DATA TO PROCESS Block Start

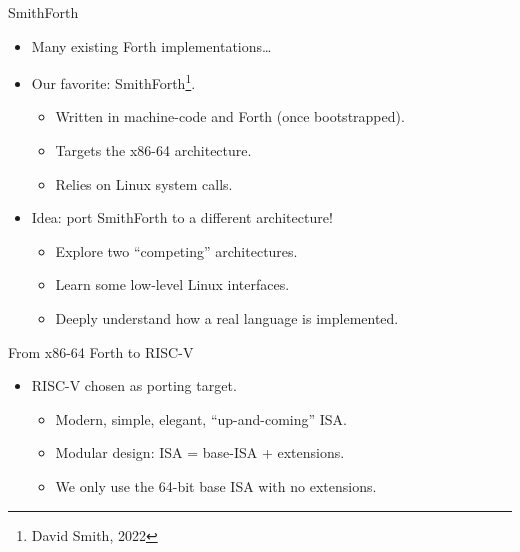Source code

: \documentclass[presentation, bigger]{beamer}
\begin{document}
\begin{frame}[label={sec:orge636368}]{SmithForth}
\begin{itemize}
\item Many existing Forth implementations\dots{}
\item Our favorite: SmithForth\footnote{David Smith, 2022}. \pause
\begin{itemize}
\item Written in machine-code and Forth (once bootstrapped).
\item Targets the x86-64 architecture.
\item Relies on Linux system calls. \pause
\end{itemize}
\item Idea: port SmithForth to a different architecture! \pause
\begin{itemize}
\item Explore two ``competing'' architectures. \pause
\item Learn some low-level Linux interfaces. \pause
\item Deeply understand how a real language is implemented.
\end{itemize}
\end{itemize}
\end{frame}

\begin{frame}[label={sec:org3ca087c}]{From x86-64 Forth to RISC-V}
\begin{itemize}
\item RISC-V chosen as porting target.
\begin{itemize}
\item Modern, simple, elegant, ``up-and-coming'' ISA.
\item Modular design: ISA = base-ISA + extensions.
\item We only use the 64-bit base ISA with no extensions.
\end{itemize}
\end{itemize}
\end{frame}
\end{document}
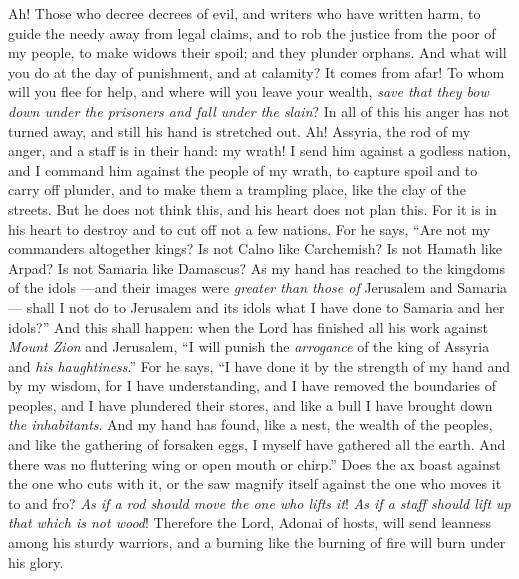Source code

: \begin{biblechapter} %
 Ah! Those who decree decrees of evil, 
and writers who have written harm,
\verse to guide the needy away from legal claims, 
and to rob the justice from the poor of my people, 
to make widows their spoil; 
and they plunder orphans.
\verse And what will you do at the day of punishment, 
and at calamity? It comes from afar! 
To whom will you flee for help, 
and where will you leave your wealth,
\verse \textit{save that they bow down under the prisoners 
and fall under the slain}? 
In all of this his anger has not turned away, 
and still his hand is stretched out.
 Ah! Assyria, the rod of my anger, 
and a staff is in their hand: my wrath!
\verse I send him against a godless nation, 
and I command him against the people of my wrath, 
to capture spoil 
and to carry off plunder, 
and to make them a trampling place, 
like the clay of the streets.
\verse But he does not think this, 
and his heart does not plan this. 
For it is in his heart to destroy 
and to cut off not a few nations.
\verse For he says, “Are not my commanders altogether kings?
\verse Is not Calno like Carchemish? 
Is not Hamath like Arpad? 
Is not Samaria like Damascus?
\verse As my hand has reached to the kingdoms of the idols 
—and their images were \textit{greater than those of} Jerusalem and Samaria—
\verse shall I not do to Jerusalem and its idols 
what I have done to Samaria and her idols?”
\verse And this shall happen: when the Lord has finished all his work against \textit{Mount Zion} and Jerusalem, “I will punish the \textit{arrogance} of the king of Assyria and \textit{his haughtiness}.”
\verse For he says,
\verse “I have done it by the strength of my hand 
and by my wisdom, for I have understanding, 
and I have removed the boundaries of peoples, 
and I have plundered their stores, 
and like a bull I have brought down \textit{the inhabitants}.
\verse And my hand has found, like a nest, the wealth of the peoples, 
and like the gathering of forsaken eggs, I myself have gathered all the earth. 
And there was no fluttering wing or open mouth or chirp.”
\verse Does the ax boast against the one who cuts with it, 
or the saw magnify itself against the one who moves it to and fro? 
\textit{As if a rod should move the one who lifts it}! 
\textit{As if a staff should lift up that which is not wood}!
\verse Therefore the Lord, Adonai of hosts, will send leanness among his sturdy warriors, 
and a burning like the burning of fire will burn under his glory.

\end{biblechapter}
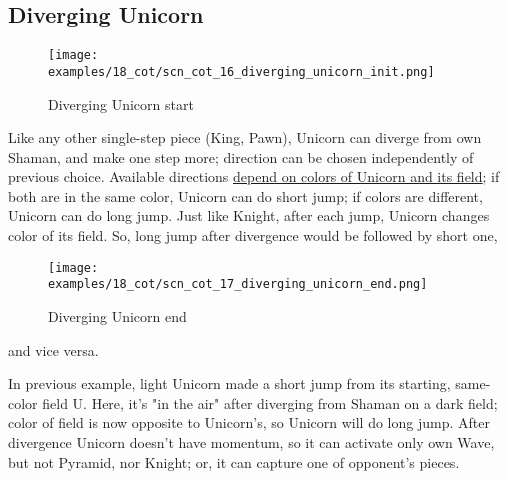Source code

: \clearpage %

\subsection*{Diverging Unicorn}
\label{sec:Conquest of Tlalocan/Divergence/Diverging Unicorn}

\vspace*{-1.4\baselineskip}
\noindent
\begin{figure}[!h]
\texttt{[image: examples/18\_cot/scn\_cot\_16\_diverging\_unicorn\_init.png]}
\vspace*{-1.3\baselineskip}
\caption{Diverging Unicorn start}
\label{fig:scn_cot_16_diverging_unicorn_init}
\end{figure}

\vspace*{-0.5\baselineskip}
Like any other single-step piece (King, Pawn), Unicorn can diverge from own Shaman,
and make one step more; direction can be chosen independently of previous choice.
Available directions
\hyperref[fig:scn_aoa_01_unicorn_same_color]{depend on colors of Unicorn and its field};
if both are in the same color, Unicorn can do short jump; if colors are different, Unicorn
can do long jump. Just like Knight, after each jump, Unicorn changes color of its field.
So, long jump after divergence would be followed by short one,

\clearpage %

\vspace*{-2.1\baselineskip}
\noindent
\begin{figure}[!h]
\texttt{[image: examples/18\_cot/scn\_cot\_17\_diverging\_unicorn\_end.png]}
\vspace*{-1.3\baselineskip}
\caption{Diverging Unicorn end}
\label{fig:scn_cot_17_diverging_unicorn_end}
\end{figure}

\vspace*{-0.4\baselineskip}
\noindent
and vice versa.

In previous example, light Unicorn made a short jump from its starting, same-color
field U. Here, it's "in the air" after diverging from Shaman on a dark field; color
of field is now opposite to Unicorn's, so Unicorn will do long jump.
After divergence Unicorn doesn't have momentum, so it can activate only own Wave,
but not Pyramid, nor Knight; or, it can capture one of opponent's pieces.

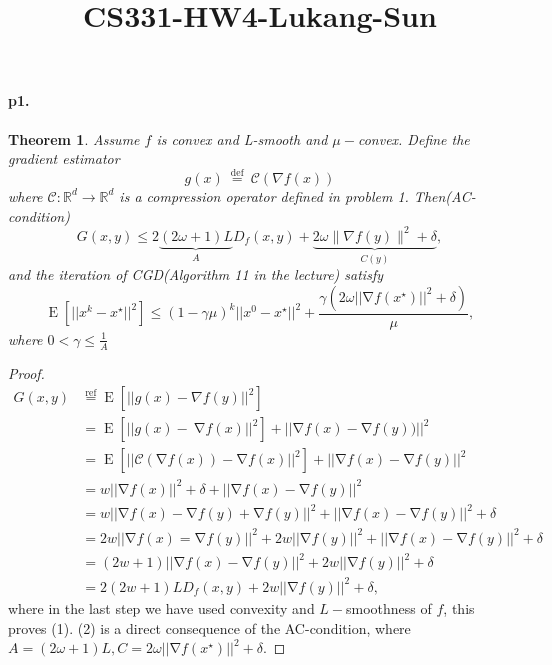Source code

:\documentclass[12pt,a4paper]{article}
\title{CS331-HW4-Lukang-Sun}
\newtheorem*{theorem}{Theorem}
\DeclareMathOperator{\n}{\nabla}
\DeclareMathOperator{\E}{\mathrm{E}}
\begin{document}
	\maketitle
	\paragraph{p1.}
	\begin{theorem} 
	Assume $f$ is convex and L-smooth and $\mu-$convex. Define the gradient estimator
	$$
	g(x) \stackrel{\text { def }}{=} \mathcal{C}(\nabla f(x))
	$$
	where $\mathcal{C}: \mathbb{R}^{d} \rightarrow \mathbb{R}^{d}$ is a compression operator defined in problem 1. Then(AC-condition)
	\begin{equation}
		G(x, y) \leq 2 \underbrace{(2 \omega+1) L}_{A} D_{f}(x, y)+\underbrace{2 \omega\|\nabla f(y)\|^{2}+\delta}_{C(y)},
	\end{equation}
	and the iteration of CGD(Algorithm 11 in the lecture) satisfy
	\begin{equation}
		\E\left[||x^k-x^{\star}||^2\right]\leq (1-\gamma\mu)^k||x^0-x^{\star}||^2+\frac{\gamma (2\omega||\n f(x^{\star})||^2+\delta) }{\mu},
	\end{equation}
	where $0<\gamma\leq \frac{1}{A}$
	
	\end{theorem}

	\begin{proof}
	\begin{equation*}
		\begin{aligned}
			G(x,y)&\stackrel{\text{ref}}{=} \E\left[||g(x)-\nabla f(y)||^2\right]\\
					 &=\E\left[||g(x)-\ \n f(x)||^2\right]+||\n f(x)-\n f(y))||^2\\
					 &=\E\left[||\mathcal{C}(\n f(x))-\n f(x)||^2\right]+||\n f(x)-\n f(y)||^2\\
					 &=w||\n f(x)||^2+\delta+||\n f(x)-\n f(y)||^2\\
					 &=w||\n f(x)-\n f(y)+\n f(y)||^2+||\n f(x)-\n f(y)||^2+\delta\\
					 &=2w||\n f(x)=\n f(y)||^2+2w||\n f(y)||^2+||\n f(x)-\n f(y)||^2+\delta\\
					 &=(2w+1)||\n f(x)-\n f(y)||^2+2w||\n f(y)||^2+\delta\\
					 &=2(2w+1)LD_f(x,y)+2w||\n f(y)||^2+\delta,
		\end{aligned}
	\end{equation*}
	where in the last step we have used convexity and $L-$smoothness of $f$, this proves (1). (2) is a direct consequence of the AC-condition, where $A=(2\omega+1)L, C=2\omega||\n f(x^{\star})||^2+\delta.$
	
	\end{proof}
\end{document}
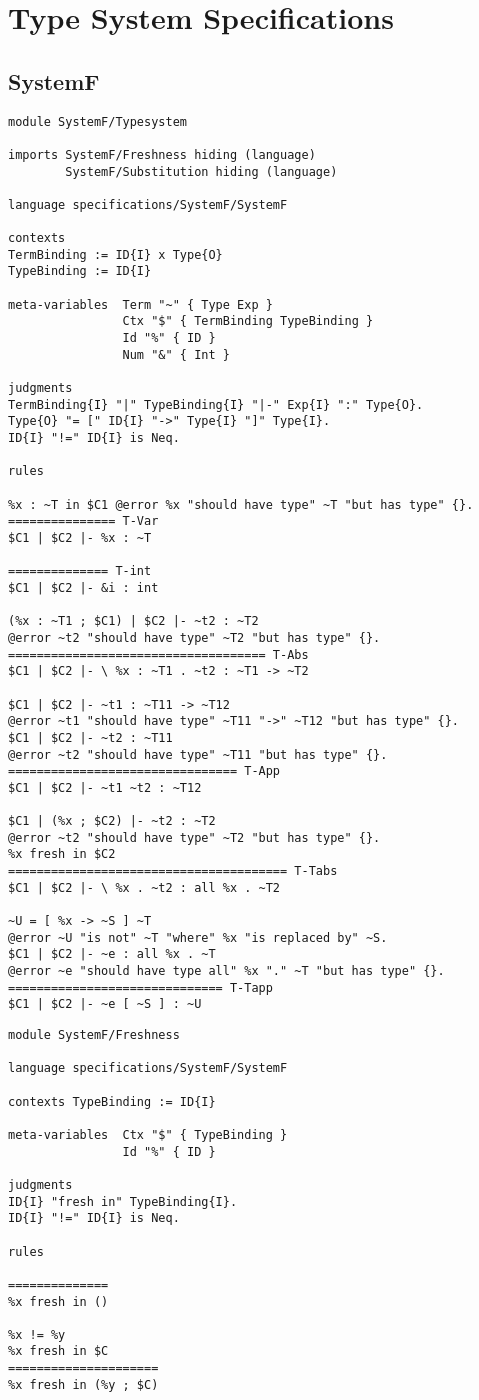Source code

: \chapter{Type System Specifications}
\section{SystemF}
\label{appendix:systemf}
\begin{lstlisting}[language=sltc]
module SystemF/Typesystem

imports SystemF/Freshness hiding (language)
        SystemF/Substitution hiding (language)

language specifications/SystemF/SystemF

contexts
TermBinding := ID{I} x Type{O}
TypeBinding := ID{I}

meta-variables  Term "~" { Type Exp }
                Ctx "$" { TermBinding TypeBinding }
                Id "%" { ID }
                Num "&" { Int }

judgments
TermBinding{I} "|" TypeBinding{I} "|-" Exp{I} ":" Type{O}.
Type{O} "= [" ID{I} "->" Type{I} "]" Type{I}.
ID{I} "!=" ID{I} is Neq.

rules

%x : ~T in $C1 @error %x "should have type" ~T "but has type" {}.
=============== T-Var
$C1 | $C2 |- %x : ~T

============== T-int
$C1 | $C2 |- &i : int

(%x : ~T1 ; $C1) | $C2 |- ~t2 : ~T2
@error ~t2 "should have type" ~T2 "but has type" {}.
==================================== T-Abs
$C1 | $C2 |- \ %x : ~T1 . ~t2 : ~T1 -> ~T2

$C1 | $C2 |- ~t1 : ~T11 -> ~T12
@error ~t1 "should have type" ~T11 "->" ~T12 "but has type" {}.
$C1 | $C2 |- ~t2 : ~T11
@error ~t2 "should have type" ~T11 "but has type" {}.
================================ T-App
$C1 | $C2 |- ~t1 ~t2 : ~T12

$C1 | (%x ; $C2) |- ~t2 : ~T2
@error ~t2 "should have type" ~T2 "but has type" {}.
%x fresh in $C2
======================================= T-Tabs
$C1 | $C2 |- \ %x . ~t2 : all %x . ~T2

~U = [ %x -> ~S ] ~T 
@error ~U "is not" ~T "where" %x "is replaced by" ~S.
$C1 | $C2 |- ~e : all %x . ~T
@error ~e "should have type all" %x "." ~T "but has type" {}.
============================== T-Tapp
$C1 | $C2 |- ~e [ ~S ] : ~U
\end{lstlisting}
\newpage
\begin{lstlisting}[language=sltc]
module SystemF/Freshness

language specifications/SystemF/SystemF

contexts TypeBinding := ID{I}

meta-variables  Ctx "$" { TypeBinding }
                Id "%" { ID }

judgments 
ID{I} "fresh in" TypeBinding{I}.
ID{I} "!=" ID{I} is Neq.

rules

==============
%x fresh in ()

%x != %y
%x fresh in $C
=====================
%x fresh in (%y ; $C)
\end{lstlisting}
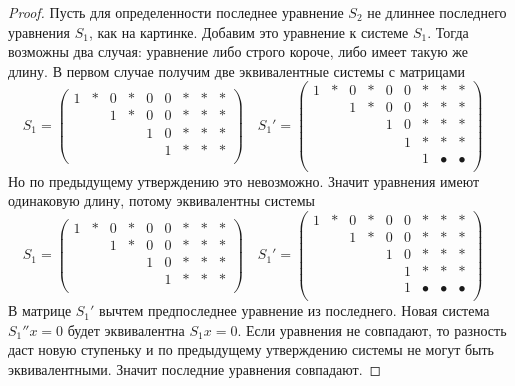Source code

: \begin{proof}
Пусть для определенности последнее уравнение $S_2$ не длиннее последнего уравнения $S_1$, как на картинке.
Добавим это уравнение к системе $S_1$.
Тогда возможны два случая: уравнение либо строго короче, либо имеет такую же длину.
В первом случае получим две эквивалентные системы с матрицами
\[
S_1 = 
\begin{pmatrix}
{1}&{*}&{0}&{*}&{0}&{0}&{*}&{*}&{*}\\
{}&{}&{1}&{*}&{0}&{0}&{*}&{*}&{*}\\
{}&{}&{}&{}&{1}&{0}&{*}&{*}&{*}\\
{}&{}&{}&{}&{}&{1}&{*}&{*}&{*}\\
\end{pmatrix}\quad
S_1' = 
\begin{pmatrix}
{1}&{*}&{0}&{*}&{0}&{0}&{*}&{*}&{*}\\
{}&{}&{1}&{*}&{0}&{0}&{*}&{*}&{*}\\
{}&{}&{}&{}&{1}&{0}&{*}&{*}&{*}\\
{}&{}&{}&{}&{}&{1}&{*}&{*}&{*}\\
{}&{}&{}&{}&{}&{}&{1}&{\bullet}&{\bullet}\\
\end{pmatrix}\quad
\]
Но по предыдущему утверждению это невозможно.
Значит уравнения имеют одинаковую длину, потому эквивалентны системы
\[
S_1 = 
\begin{pmatrix}
{1}&{*}&{0}&{*}&{0}&{0}&{*}&{*}&{*}\\
{}&{}&{1}&{*}&{0}&{0}&{*}&{*}&{*}\\
{}&{}&{}&{}&{1}&{0}&{*}&{*}&{*}\\
{}&{}&{}&{}&{}&{1}&{*}&{*}&{*}\\
\end{pmatrix}\quad
S_1' = 
\begin{pmatrix}
{1}&{*}&{0}&{*}&{0}&{0}&{*}&{*}&{*}\\
{}&{}&{1}&{*}&{0}&{0}&{*}&{*}&{*}\\
{}&{}&{}&{}&{1}&{0}&{*}&{*}&{*}\\
{}&{}&{}&{}&{}&{1}&{*}&{*}&{*}\\
{}&{}&{}&{}&{}&{1}&{\bullet}&{\bullet}&{\bullet}\\
\end{pmatrix}\quad
\]
В матрице $S_1'$ вычтем предпоследнее уравнение из последнего.
Новая система  $S_1''x=0$ будет эквивалентна $S_1x =0$.
Если уравнения не совпадают, то разность даст новую ступеньку и по предыдущему утверждению системы не могут быть эквивалентными.
Значит последние уравнения совпадают.


\end{proof}
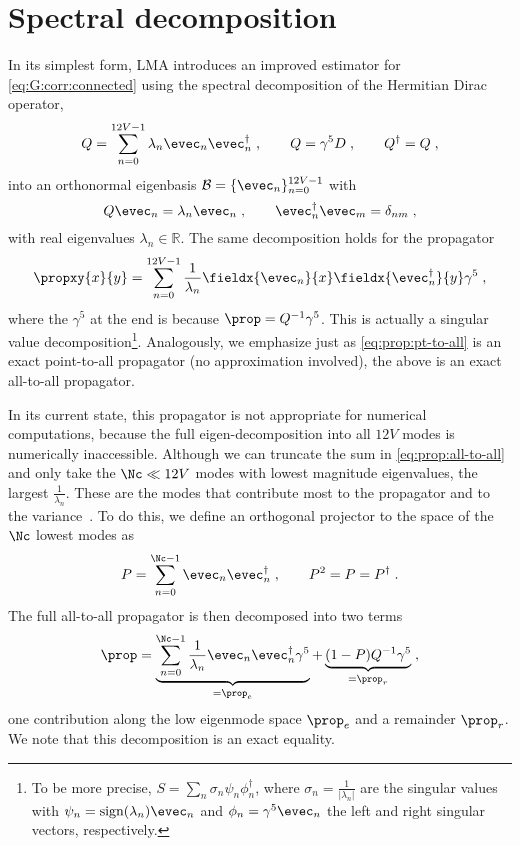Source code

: \section{Spectral decomposition}
\label{sec:lma:prop:decomp}

In its simplest form, LMA introduces an improved estimator for \cref{eq:G:corr:connected} using the spectral decomposition of the Hermitian Dirac operator,
\begin{equation}
Q = \sum_{n=0}^{12V-1} \lambda_{n} \evec_{n} \evec_{n}^{\dagger} \;,
\qquad
Q = \gamma^{5} D \;,
\qquad
Q^{\dagger} = Q \;,
\end{equation}
into an orthonormal eigenbasis $\mathcal{B} = \{ \evec_n \}_{n=0}^{12V-1}$ with
\begin{equation}
Q \evec_{n} = \lambda_{n} \evec_{n} \;,
\qquad
\evec_{n}^{\dagger} \evec_{m} = \delta_{nm} \;,
\end{equation}
with real eigenvalues $\lambda_{n} \in \mathbb{R}$.
The same decomposition holds for the propagator
\begin{equation} \label{eq:prop:all-to-all}
\propxy{x}{y} = \sum_{n=0}^{12V-1} \frac{1}{\lambda_{n}} \fieldx{\evec_{n}}{x} \fieldx{\evec_{n}^{\dagger}}{y} \gamma^{5} \;,
\end{equation}
where the $\gamma^{5}$ at the end is because $\prop = Q^{-1} \gamma^{5}$.
This is actually a singular value decomposition\footnote{To be more precise, $S = \sum_n \sigma_n \psi_{n} \phi_{n}^{\dagger}$, where $\sigma_n = \frac{1}{\lvert \lambda_{n} \rvert}$ are the singular values with $\psi_{n} = \text{sign}(\lambda_n) \evec_{n}$ and $\phi_{n} = \gamma^{5} \evec_{n}$ the left and right singular vectors, respectively.}.
Analogously, we emphasize just as \cref{eq:prop:pt-to-all} is an exact point-to-all propagator (no approximation involved), the above is an exact all-to-all propagator.

In its current state, this propagator is not appropriate for numerical computations, because the full eigen-decomposition into all $12V$ modes is numerically inaccessible.
Although we can truncate the sum in \cref{eq:prop:all-to-all} and only take the $\Nc \ll 12 V$ modes with lowest magnitude eigenvalues, \ie the largest $\frac{1}{\lambda_{n}}$.
These are the modes that contribute most to the propagator and to the variance~\cite{DeGrand_2004}.
To do this, we define an orthogonal projector to the space of the $\Nc$ lowest modes as
\begin{equation} \label{eq:lma:projector}
P = \sum_{n=0}^{\Nc-1} \evec_n \evec_n^{\dagger} \;,
\qquad
P^{2} = P = P^{\dagger} \;.
\end{equation}
The full all-to-all propagator is then decomposed into two terms
\begin{equation} \label{eq:prop:lma}
\prop
= \underbrace{\sum_{n=0}^{\Nc-1}
  \frac{1}{\lambda_{n}} \evec_{n} \evec_{n}^{\dagger} \gamma^{5}}_{=\prop_e}
+ \underbrace{(1-P) Q^{-1} \gamma^{5}}_{=\prop_r} \;,
\end{equation}
one contribution along the low eigenmode space $\prop_e$ and a remainder $\prop_r$.
We note that this decomposition is an exact equality.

DATA TO PROCESS Block End

WORK TASK →
Leave out the pictures. Transcribe only the lines above, from the first through the one that contains "and where will".

SOLUTION →
Source code

: \documentclass[presentation, bigger]{beamer}
\begin{document}
\begin{frame}[label={sec:orge636368}]{SmithForth}
\begin{itemize}
\item Many existing Forth implementations\dots{}
\item Our favorite: SmithForth\footnote{David Smith, 2022}. \pause
\begin{itemize}
\item Written in machine-code and Forth (once bootstrapped).
\item Targets the x86-64 architecture.
\item Relies on Linux system calls. \pause
\end{itemize}
\item Idea: port SmithForth to a different architecture! \pause
\begin{itemize}
\item Explore two ``competing'' architectures. \pause
\item Learn some low-level Linux interfaces. \pause
\item Deeply understand how a real language is implemented.
\end{itemize}
\end{itemize}
\end{frame}

\begin{frame}[label={sec:org3ca087c}]{From x86-64 Forth to RISC-V}
\begin{itemize}
\item RISC-V chosen as porting target.
\begin{itemize}
\item Modern, simple, elegant, ``up-and-coming'' ISA.
\item Modular design: ISA = base-ISA + extensions.
\item We only use the 64-bit base ISA with no extensions.
\end{itemize}
\end{itemize}
\end{frame}
\end{document}
Source code

: \begin{biblechapter} %
 Ah! Those who decree decrees of evil, 
and writers who have written harm,
\verse to guide the needy away from legal claims, 
and to rob the justice from the poor of my people, 
to make widows their spoil; 
and they plunder orphans.
\verse And what will you do at the day of punishment, 
and at calamity? It comes from afar! 
To whom will you flee for help, 
and where will you leave your wealth,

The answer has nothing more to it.